(Recorded information Opens)
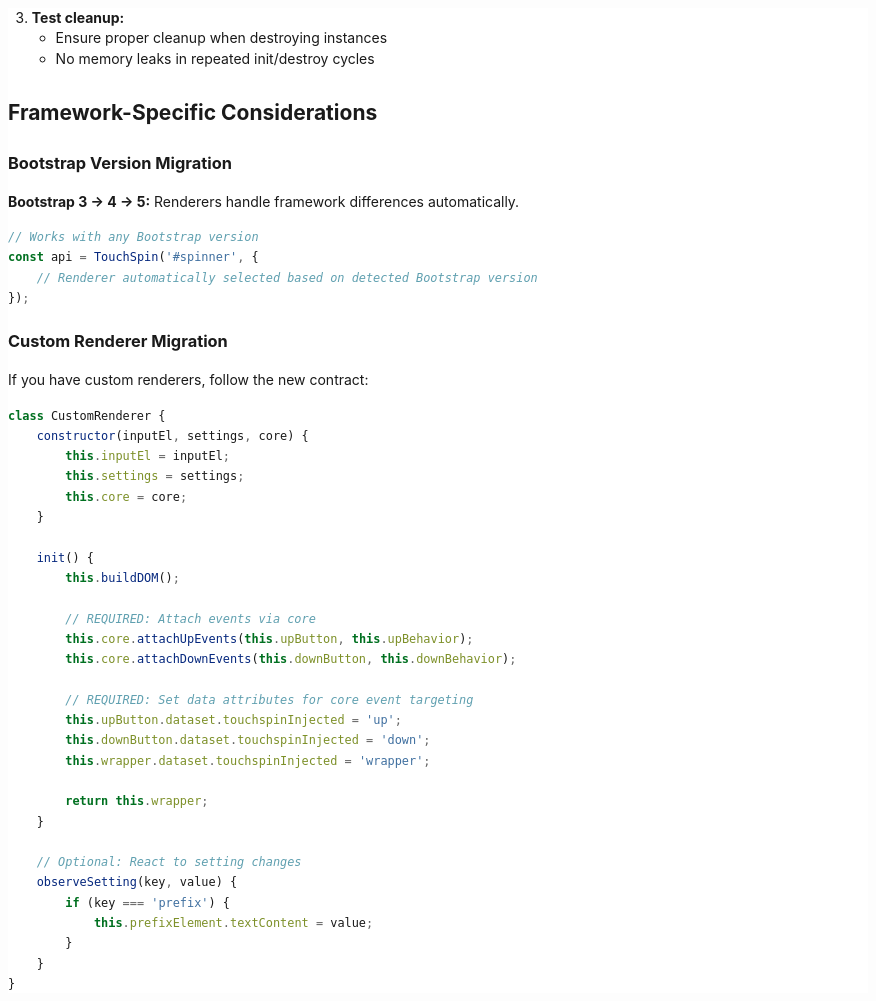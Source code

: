 3. **Test cleanup:**
   - Ensure proper cleanup when destroying instances
   - No memory leaks in repeated init/destroy cycles

## Framework-Specific Considerations

### Bootstrap Version Migration

**Bootstrap 3 → 4 → 5:** Renderers handle framework differences automatically.

```javascript
// Works with any Bootstrap version
const api = TouchSpin('#spinner', {
    // Renderer automatically selected based on detected Bootstrap version
});
```

### Custom Renderer Migration

If you have custom renderers, follow the new contract:

```javascript
class CustomRenderer {
    constructor(inputEl, settings, core) {
        this.inputEl = inputEl;
        this.settings = settings;
        this.core = core;
    }
    
    init() {
        this.buildDOM();
        
        // REQUIRED: Attach events via core
        this.core.attachUpEvents(this.upButton, this.upBehavior);
        this.core.attachDownEvents(this.downButton, this.downBehavior);
        
        // REQUIRED: Set data attributes for core event targeting
        this.upButton.dataset.touchspinInjected = 'up';
        this.downButton.dataset.touchspinInjected = 'down';
        this.wrapper.dataset.touchspinInjected = 'wrapper';
        
        return this.wrapper;
    }
    
    // Optional: React to setting changes
    observeSetting(key, value) {
        if (key === 'prefix') {
            this.prefixElement.textContent = value;
        }
    }
}
```
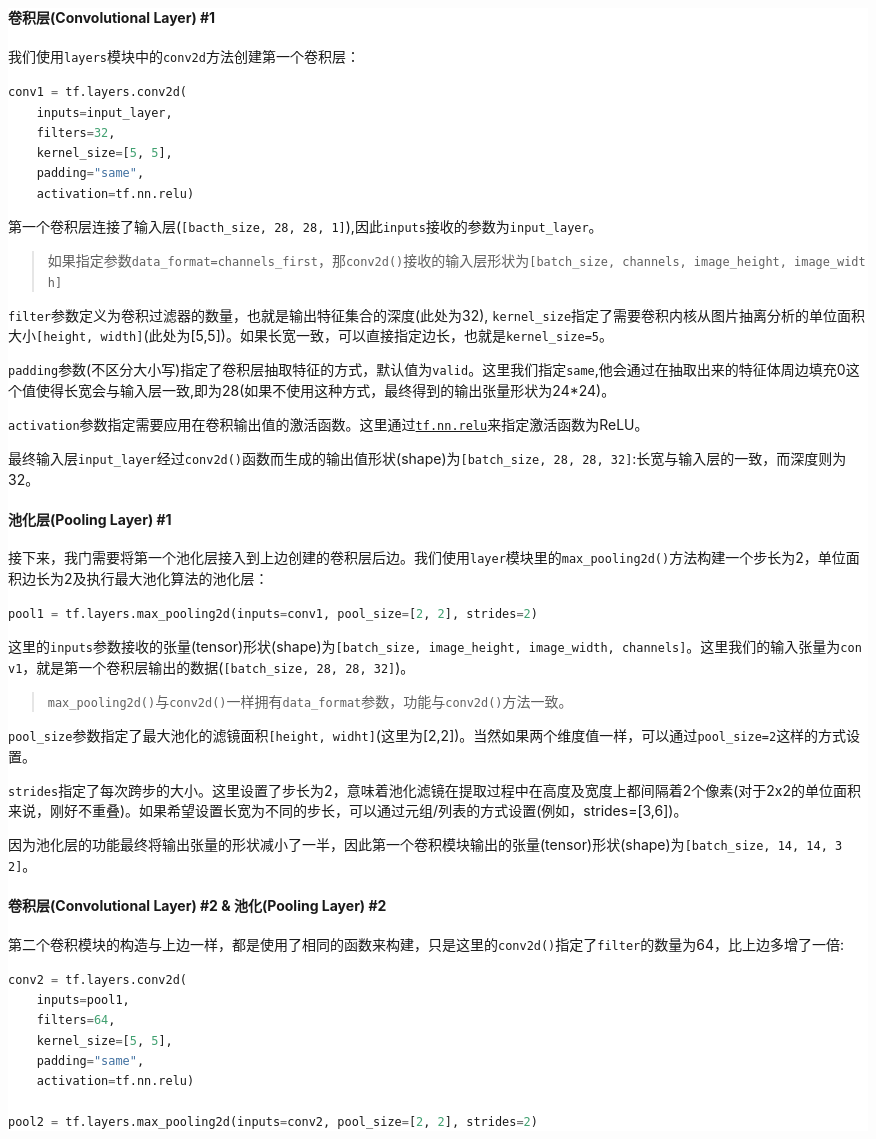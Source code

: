 
#### 卷积层(Convolutional Layer) #1

我们使用`layers`模块中的`conv2d`方法创建第一个卷积层：
```python
conv1 = tf.layers.conv2d(
    inputs=input_layer,
    filters=32,
    kernel_size=[5, 5],
    padding="same",
    activation=tf.nn.relu)
```
第一个卷积层连接了输入层(`[bacth_size, 28, 28, 1]`),因此`inputs`接收的参数为`input_layer`。

> 如果指定参数`data_format=channels_first`，那`conv2d()`接收的输入层形状为`[batch_size, channels, image_height, image_width]`

`filter`参数定义为卷积过滤器的数量，也就是输出特征集合的深度(此处为32), `kernel_size`指定了需要卷积内核从图片抽离分析的单位面积大小`[height, width]`(此处为[5,5])。如果长宽一致，可以直接指定边长，也就是`kernel_size=5`。

`padding`参数(不区分大小写)指定了卷积层抽取特征的方式，默认值为`valid`。这里我们指定`same`,他会通过在抽取出来的特征体周边填充0这个值使得长宽会与输入层一致,即为28(如果不使用这种方式，最终得到的输出张量形状为24*24)。

`activation`参数指定需要应用在卷积输出值的激活函数。这里通过[`tf.nn.relu`](https://www.tensorflow.org/api_docs/python/tf/nn/relu)来指定激活函数为ReLU。

最终输入层`input_layer`经过`conv2d()`函数而生成的输出值形状(shape)为`[batch_size, 28, 28, 32]`:长宽与输入层的一致，而深度则为32。

#### 池化层(Pooling Layer) #1

接下来，我门需要将第一个池化层接入到上边创建的卷积层后边。我们使用`layer`模块里的`max_pooling2d()`方法构建一个步长为2，单位面积边长为2及执行最大池化算法的池化层：
```python
pool1 = tf.layers.max_pooling2d(inputs=conv1, pool_size=[2, 2], strides=2)
```
这里的`inputs`参数接收的张量(tensor)形状(shape)为`[batch_size, image_height, image_width, channels]`。这里我们的输入张量为`conv1`，就是第一个卷积层输出的数据(`[batch_size, 28, 28, 32]`)。

> `max_pooling2d()`与`conv2d()`一样拥有`data_format`参数，功能与`conv2d()`方法一致。

`pool_size`参数指定了最大池化的滤镜面积`[height, widht]`(这里为[2,2])。当然如果两个维度值一样，可以通过`pool_size=2`这样的方式设置。

`strides`指定了每次跨步的大小。这里设置了步长为2，意味着池化滤镜在提取过程中在高度及宽度上都间隔着2个像素(对于2x2的单位面积来说，刚好不重叠)。如果希望设置长宽为不同的步长，可以通过元组/列表的方式设置(例如，strides=[3,6])。

因为池化层的功能最终将输出张量的形状减小了一半，因此第一个卷积模块输出的张量(tensor)形状(shape)为`[batch_size, 14, 14, 32]`。

#### 卷积层(Convolutional Layer) #2 & 池化(Pooling Layer) #2

第二个卷积模块的构造与上边一样，都是使用了相同的函数来构建，只是这里的`conv2d()`指定了`filter`的数量为64，比上边多增了一倍:
```python
conv2 = tf.layers.conv2d(
    inputs=pool1,
    filters=64,
    kernel_size=[5, 5],
    padding="same",
    activation=tf.nn.relu)

pool2 = tf.layers.max_pooling2d(inputs=conv2, pool_size=[2, 2], strides=2)
```
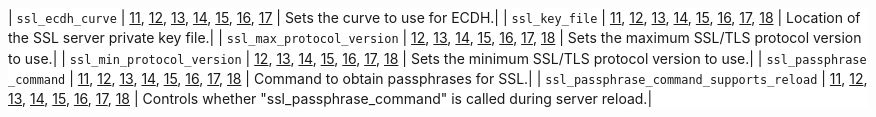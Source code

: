 | `ssl_ecdh_curve`                         | [11](../param-connections-authentication-ssl.md?pivots=postgresql-11#ssl_ecdh_curve), [12](../param-connections-authentication-ssl.md?pivots=postgresql-12#ssl_ecdh_curve), [13](../param-connections-authentication-ssl.md?pivots=postgresql-13#ssl_ecdh_curve), [14](../param-connections-authentication-ssl.md?pivots=postgresql-14#ssl_ecdh_curve), [15](../param-connections-authentication-ssl.md?pivots=postgresql-15#ssl_ecdh_curve), [16](../param-connections-authentication-ssl.md?pivots=postgresql-16#ssl_ecdh_curve), [17](../param-connections-authentication-ssl.md?pivots=postgresql-17#ssl_ecdh_curve)                                                                                                                                                                                                                                                                                       | Sets the curve to use for ECDH.|
| `ssl_key_file`                           | [11](../param-connections-authentication-ssl.md?pivots=postgresql-11#ssl_key_file), [12](../param-connections-authentication-ssl.md?pivots=postgresql-12#ssl_key_file), [13](../param-connections-authentication-ssl.md?pivots=postgresql-13#ssl_key_file), [14](../param-connections-authentication-ssl.md?pivots=postgresql-14#ssl_key_file), [15](../param-connections-authentication-ssl.md?pivots=postgresql-15#ssl_key_file), [16](../param-connections-authentication-ssl.md?pivots=postgresql-16#ssl_key_file), [17](../param-connections-authentication-ssl.md?pivots=postgresql-17#ssl_key_file), [18](../param-connections-authentication-ssl.md?pivots=postgresql-18#ssl_key_file)                                                                                                                                                                                                                 | Location of the SSL server private key file.|
| `ssl_max_protocol_version`               | [12](../param-connections-authentication-ssl.md?pivots=postgresql-12#ssl_max_protocol_version), [13](../param-connections-authentication-ssl.md?pivots=postgresql-13#ssl_max_protocol_version), [14](../param-connections-authentication-ssl.md?pivots=postgresql-14#ssl_max_protocol_version), [15](../param-connections-authentication-ssl.md?pivots=postgresql-15#ssl_max_protocol_version), [16](../param-connections-authentication-ssl.md?pivots=postgresql-16#ssl_max_protocol_version), [17](../param-connections-authentication-ssl.md?pivots=postgresql-17#ssl_max_protocol_version), [18](../param-connections-authentication-ssl.md?pivots=postgresql-18#ssl_max_protocol_version)                                                                                                                                                                                                                 | Sets the maximum SSL/TLS protocol version to use.|
| `ssl_min_protocol_version`               | [12](../param-connections-authentication-ssl.md?pivots=postgresql-12#ssl_min_protocol_version), [13](../param-connections-authentication-ssl.md?pivots=postgresql-13#ssl_min_protocol_version), [14](../param-connections-authentication-ssl.md?pivots=postgresql-14#ssl_min_protocol_version), [15](../param-connections-authentication-ssl.md?pivots=postgresql-15#ssl_min_protocol_version), [16](../param-connections-authentication-ssl.md?pivots=postgresql-16#ssl_min_protocol_version), [17](../param-connections-authentication-ssl.md?pivots=postgresql-17#ssl_min_protocol_version), [18](../param-connections-authentication-ssl.md?pivots=postgresql-18#ssl_min_protocol_version)                                                                                                                                                                                                                 | Sets the minimum SSL/TLS protocol version to use.|
| `ssl_passphrase_command`                 | [11](../param-connections-authentication-ssl.md?pivots=postgresql-11#ssl_passphrase_command), [12](../param-connections-authentication-ssl.md?pivots=postgresql-12#ssl_passphrase_command), [13](../param-connections-authentication-ssl.md?pivots=postgresql-13#ssl_passphrase_command), [14](../param-connections-authentication-ssl.md?pivots=postgresql-14#ssl_passphrase_command), [15](../param-connections-authentication-ssl.md?pivots=postgresql-15#ssl_passphrase_command), [16](../param-connections-authentication-ssl.md?pivots=postgresql-16#ssl_passphrase_command), [17](../param-connections-authentication-ssl.md?pivots=postgresql-17#ssl_passphrase_command), [18](../param-connections-authentication-ssl.md?pivots=postgresql-18#ssl_passphrase_command)                                                                                                                                 | Command to obtain passphrases for SSL.|
| `ssl_passphrase_command_supports_reload` | [11](../param-connections-authentication-ssl.md?pivots=postgresql-11#ssl_passphrase_command_supports_reload), [12](../param-connections-authentication-ssl.md?pivots=postgresql-12#ssl_passphrase_command_supports_reload), [13](../param-connections-authentication-ssl.md?pivots=postgresql-13#ssl_passphrase_command_supports_reload), [14](../param-connections-authentication-ssl.md?pivots=postgresql-14#ssl_passphrase_command_supports_reload), [15](../param-connections-authentication-ssl.md?pivots=postgresql-15#ssl_passphrase_command_supports_reload), [16](../param-connections-authentication-ssl.md?pivots=postgresql-16#ssl_passphrase_command_supports_reload), [17](../param-connections-authentication-ssl.md?pivots=postgresql-17#ssl_passphrase_command_supports_reload), [18](../param-connections-authentication-ssl.md?pivots=postgresql-18#ssl_passphrase_command_supports_reload) | Controls whether \"ssl_passphrase_command\" is called during server reload.|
(Recorded information Closes)
_Task details:_ Among the records above, find each line containing the string "Convolutional" and copy it.

_Result for this exercise:_
#### 卷积层(Convolutional Layer) #1
#### 卷积层(Convolutional Layer) #2 & 池化(Pooling Layer) #2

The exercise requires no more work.